【グラフ】米10年実質金利がプラスになる時の投資家心理
4月19日、米10年実質金利が2020年以来で初めてゼロとなり、プラス圏に浮上する可能性が出てきた。
19日(米財務省公表ベース)の米10年債利回りは2.93%、同物価連動債利回りは0.00%。
この差2.93%がブレークイーブンインフレ率で、債券市場における期待インフレ率とされる。
米10年の名目債利回り(青)、物価連動債利回り(赤)、ブレークイーブンインフレ率(緑)
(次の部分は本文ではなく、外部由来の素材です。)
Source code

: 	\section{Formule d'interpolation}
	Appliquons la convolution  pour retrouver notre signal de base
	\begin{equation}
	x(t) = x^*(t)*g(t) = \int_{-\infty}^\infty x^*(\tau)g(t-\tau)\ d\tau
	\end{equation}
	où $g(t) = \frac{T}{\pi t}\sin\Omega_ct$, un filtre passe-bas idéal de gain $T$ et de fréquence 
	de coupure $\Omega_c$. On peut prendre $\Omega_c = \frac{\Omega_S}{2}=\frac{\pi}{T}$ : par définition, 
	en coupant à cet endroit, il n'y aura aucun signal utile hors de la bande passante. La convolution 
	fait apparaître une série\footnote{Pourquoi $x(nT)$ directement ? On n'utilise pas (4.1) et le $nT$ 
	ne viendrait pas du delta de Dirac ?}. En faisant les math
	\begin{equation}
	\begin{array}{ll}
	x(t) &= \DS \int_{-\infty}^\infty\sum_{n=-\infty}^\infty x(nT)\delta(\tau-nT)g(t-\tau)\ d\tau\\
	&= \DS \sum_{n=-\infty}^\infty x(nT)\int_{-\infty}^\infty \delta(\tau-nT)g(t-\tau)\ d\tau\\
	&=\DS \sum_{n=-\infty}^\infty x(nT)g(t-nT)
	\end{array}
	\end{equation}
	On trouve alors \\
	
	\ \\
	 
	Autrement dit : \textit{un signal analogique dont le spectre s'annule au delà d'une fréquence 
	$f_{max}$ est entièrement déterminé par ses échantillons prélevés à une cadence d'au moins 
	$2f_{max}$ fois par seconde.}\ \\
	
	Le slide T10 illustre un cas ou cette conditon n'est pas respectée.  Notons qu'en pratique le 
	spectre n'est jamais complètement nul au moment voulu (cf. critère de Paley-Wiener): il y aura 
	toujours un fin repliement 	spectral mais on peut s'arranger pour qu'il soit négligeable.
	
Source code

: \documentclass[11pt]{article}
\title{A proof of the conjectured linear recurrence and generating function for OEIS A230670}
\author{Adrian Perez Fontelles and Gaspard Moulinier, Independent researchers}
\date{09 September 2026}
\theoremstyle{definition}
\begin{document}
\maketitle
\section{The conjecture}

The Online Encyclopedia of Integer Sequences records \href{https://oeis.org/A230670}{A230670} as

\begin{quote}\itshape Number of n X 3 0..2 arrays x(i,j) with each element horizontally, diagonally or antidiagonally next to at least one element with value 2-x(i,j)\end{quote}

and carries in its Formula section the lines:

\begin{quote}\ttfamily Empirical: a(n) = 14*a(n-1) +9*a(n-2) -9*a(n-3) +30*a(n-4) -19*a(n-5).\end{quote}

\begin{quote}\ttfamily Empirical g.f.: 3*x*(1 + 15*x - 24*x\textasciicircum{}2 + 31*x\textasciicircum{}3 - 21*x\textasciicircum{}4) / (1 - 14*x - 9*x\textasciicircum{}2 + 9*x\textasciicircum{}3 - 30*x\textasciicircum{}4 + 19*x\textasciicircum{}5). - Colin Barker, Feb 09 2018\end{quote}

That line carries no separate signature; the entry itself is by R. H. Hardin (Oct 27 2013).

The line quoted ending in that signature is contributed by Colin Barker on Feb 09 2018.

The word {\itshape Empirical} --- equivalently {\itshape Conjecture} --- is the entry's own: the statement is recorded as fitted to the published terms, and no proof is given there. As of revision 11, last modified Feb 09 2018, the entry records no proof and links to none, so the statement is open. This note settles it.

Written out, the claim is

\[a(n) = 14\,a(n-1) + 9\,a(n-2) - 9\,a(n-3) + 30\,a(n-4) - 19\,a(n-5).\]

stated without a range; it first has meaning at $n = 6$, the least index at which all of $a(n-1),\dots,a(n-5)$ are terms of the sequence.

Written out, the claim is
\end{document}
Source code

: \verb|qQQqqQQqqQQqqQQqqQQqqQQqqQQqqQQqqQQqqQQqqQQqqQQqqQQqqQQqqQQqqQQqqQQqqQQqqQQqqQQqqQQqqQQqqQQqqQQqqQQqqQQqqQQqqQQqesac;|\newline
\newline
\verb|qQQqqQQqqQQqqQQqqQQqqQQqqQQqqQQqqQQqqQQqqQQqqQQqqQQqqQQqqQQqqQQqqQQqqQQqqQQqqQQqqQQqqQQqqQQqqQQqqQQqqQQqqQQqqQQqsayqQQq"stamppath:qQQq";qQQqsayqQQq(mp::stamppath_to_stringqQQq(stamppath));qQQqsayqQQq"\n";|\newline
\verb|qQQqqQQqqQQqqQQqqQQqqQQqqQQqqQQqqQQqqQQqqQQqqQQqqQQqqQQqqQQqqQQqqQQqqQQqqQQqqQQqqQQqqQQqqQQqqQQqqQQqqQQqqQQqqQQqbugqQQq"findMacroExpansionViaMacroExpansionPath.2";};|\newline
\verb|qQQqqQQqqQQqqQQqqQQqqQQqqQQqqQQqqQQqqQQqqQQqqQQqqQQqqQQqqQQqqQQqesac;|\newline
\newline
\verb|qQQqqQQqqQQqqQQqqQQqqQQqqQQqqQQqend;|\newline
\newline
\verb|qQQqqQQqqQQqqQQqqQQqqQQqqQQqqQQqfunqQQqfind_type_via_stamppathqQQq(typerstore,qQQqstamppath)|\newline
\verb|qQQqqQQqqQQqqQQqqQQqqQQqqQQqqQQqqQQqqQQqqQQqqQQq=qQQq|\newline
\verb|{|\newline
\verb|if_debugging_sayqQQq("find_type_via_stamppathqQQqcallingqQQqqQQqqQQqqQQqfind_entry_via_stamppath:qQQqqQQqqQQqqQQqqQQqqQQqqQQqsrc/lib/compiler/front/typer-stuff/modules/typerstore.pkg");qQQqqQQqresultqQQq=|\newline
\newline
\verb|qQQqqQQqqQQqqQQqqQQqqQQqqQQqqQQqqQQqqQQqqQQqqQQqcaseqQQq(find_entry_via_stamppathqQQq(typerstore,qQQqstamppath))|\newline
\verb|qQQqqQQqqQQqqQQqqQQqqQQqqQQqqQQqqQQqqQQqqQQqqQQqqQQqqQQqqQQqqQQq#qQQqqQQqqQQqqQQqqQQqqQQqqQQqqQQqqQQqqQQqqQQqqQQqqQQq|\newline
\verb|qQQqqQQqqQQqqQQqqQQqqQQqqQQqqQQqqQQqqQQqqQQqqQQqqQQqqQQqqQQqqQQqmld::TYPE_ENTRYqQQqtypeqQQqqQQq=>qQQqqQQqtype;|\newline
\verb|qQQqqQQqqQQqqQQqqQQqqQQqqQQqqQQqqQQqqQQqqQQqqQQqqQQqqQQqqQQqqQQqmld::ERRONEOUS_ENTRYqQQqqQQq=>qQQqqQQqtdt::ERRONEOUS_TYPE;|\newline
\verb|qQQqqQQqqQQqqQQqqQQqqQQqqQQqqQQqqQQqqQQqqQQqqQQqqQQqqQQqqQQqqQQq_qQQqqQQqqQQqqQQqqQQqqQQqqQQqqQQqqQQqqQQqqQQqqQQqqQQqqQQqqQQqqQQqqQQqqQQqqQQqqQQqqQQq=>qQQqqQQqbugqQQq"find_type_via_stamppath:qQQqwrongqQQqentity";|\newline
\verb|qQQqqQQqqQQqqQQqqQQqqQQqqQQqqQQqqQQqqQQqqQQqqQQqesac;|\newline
実質金利の実測値とされる物価連動債利回りは2020年以来マイナス圏にあった。
マイナスの実質金利の投資への含意とは
- 物価連動債に投資すればインフレのリスクはヘッジ可能。
しかし、マイナス圏だから、リターンはマイナスになってしまう。 - 固定金利の国債に投資すれば名目リターンはプラスだった。
しかし、インフレ差引後の実質リターンではマイナスになる可能性が高かった。
だから債券が嫌われてきた。
株式にはダウンサイドに(ゼロまで)フロアがないにもかかわらず、多くの人が債券を忌避した理由である。
株価が危ういと思いながらも、フロアを求めて債券に向かわなかったのには過酷なインフレ、またはインフレ期待があった。
そのインフレ期待はコロナ禍でいったん落ち込んだものの、コロナ対策の財政・金融政策を背景に上昇に転じた。
これが実質金利を低下させていた。
ここにきて実質金利が水面上をうかがうのは、ついに上昇を始めたかに見える長期金利の影響だ。
期待インフレをはるかに超える高いインフレで、ついに長期金利が低位にとどまれなくなってきたのかもしれない。
もちろんこの背景には、バランスシート縮小を含むFRBの金融引き締めプロセスがある。
長期債の需給が緩み、インフレに見合った利回りに向かおうとしているように見える。
プラスの実質金利の投資への含意とは
- 前提: 期待インフレがそこそこ将来実現する。
- 含意: もはやインフレによる価値低下を恐れなくてよい。
仮に株価に危うさを感じている投資家が多い場合、インフレを恐れなくてよくなったため、フロアのある債券の魅力が増す。
つまり、米国株は徐々に危うさを増していくのかもしれないのだ。